[Dataset entries]
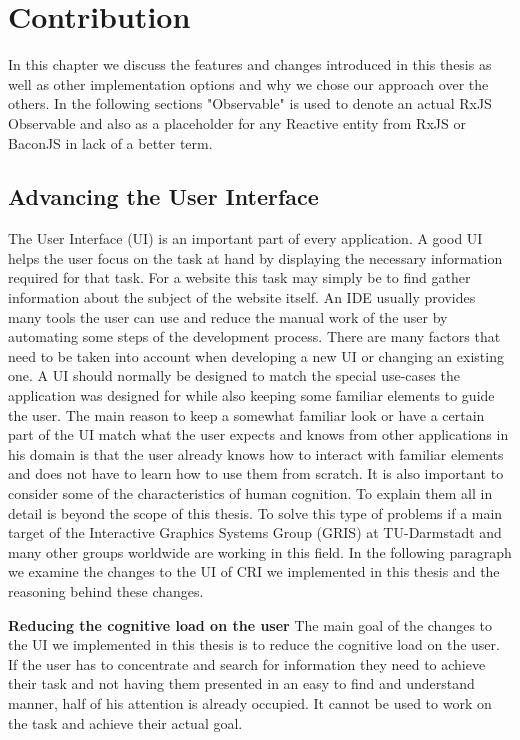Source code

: \chapter{Contribution}
In this chapter we discuss the features and changes introduced in this thesis as well as other implementation options and why we chose our approach over the others.
In the following sections "Observable" is used to denote an actual RxJS Observable and also as a placeholder for any Reactive entity from RxJS or BaconJS in lack of a better term.

\section{Advancing the User Interface}
The User Interface (UI) is an important part of every application. A good UI helps the user focus on the task at hand by displaying the necessary information required for that task. For a website this task may simply be to find gather information about the subject of the website itself. An IDE usually provides many tools the user can use and reduce the manual work of the user by automating some steps of the development process. There are many factors that need to be taken into account when developing a new UI or changing an existing one. A UI should normally be designed to match the special use-cases the application was designed for while also keeping some familiar elements to guide the user. The main reason to keep a somewhat familiar look or have a certain part of the UI match what the user expects and knows from other applications in his domain is that the user already knows how to interact with familiar elements and does not have to learn how to use them from scratch. It is also important to consider some of the characteristics of human cognition. To explain them all in detail is beyond the scope of this thesis. To solve this type of problems if a main target of the Interactive Graphics Systems Group (GRIS) at TU-Darmstadt and many other groups worldwide are working in this field. In the following paragraph we examine the changes to the UI of CRI we implemented in this thesis and the reasoning behind these changes.
  
\textbf{Reducing the cognitive load on the user}
The main goal of the changes to the UI we implemented in this thesis is to reduce the cognitive load on the user. If the user has to concentrate and search for information they need to achieve their task and not having them presented in an easy to find and understand manner, half of his attention is already occupied. It cannot be used to work on the task and achieve their actual goal.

[THE TASK]
Pictures are to be left out; the records above must be repeated word for word.

[YOUR SOLUTION]
Source code

: \chapter{Contribution}
In this chapter we discuss the features and changes introduced in this thesis as well as other implementation options and why we chose our approach over the others.
In the following sections "Observable" is used to denote an actual RxJS Observable and also as a placeholder for any Reactive entity from RxJS or BaconJS in lack of a better term.

\section{Advancing the User Interface}
The User Interface (UI) is an important part of every application. A good UI helps the user focus on the task at hand by displaying the necessary information required for that task. For a website this task may simply be to find gather information about the subject of the website itself. An IDE usually provides many tools the user can use and reduce the manual work of the user by automating some steps of the development process. There are many factors that need to be taken into account when developing a new UI or changing an existing one. A UI should normally be designed to match the special use-cases the application was designed for while also keeping some familiar elements to guide the user. The main reason to keep a somewhat familiar look or have a certain part of the UI match what the user expects and knows from other applications in his domain is that the user already knows how to interact with familiar elements and does not have to learn how to use them from scratch. It is also important to consider some of the characteristics of human cognition. To explain them all in detail is beyond the scope of this thesis. To solve this type of problems if a main target of the Interactive Graphics Systems Group (GRIS) at TU-Darmstadt and many other groups worldwide are working in this field. In the following paragraph we examine the changes to the UI of CRI we implemented in this thesis and the reasoning behind these changes.
  
\textbf{Reducing the cognitive load on the user}
The main goal of the changes to the UI we implemented in this thesis is to reduce the cognitive load on the user. If the user has to concentrate and search for information they need to achieve their task and not having them presented in an easy to find and understand manner, half of his attention is already occupied. It cannot be used to work on the task and achieve their actual goal.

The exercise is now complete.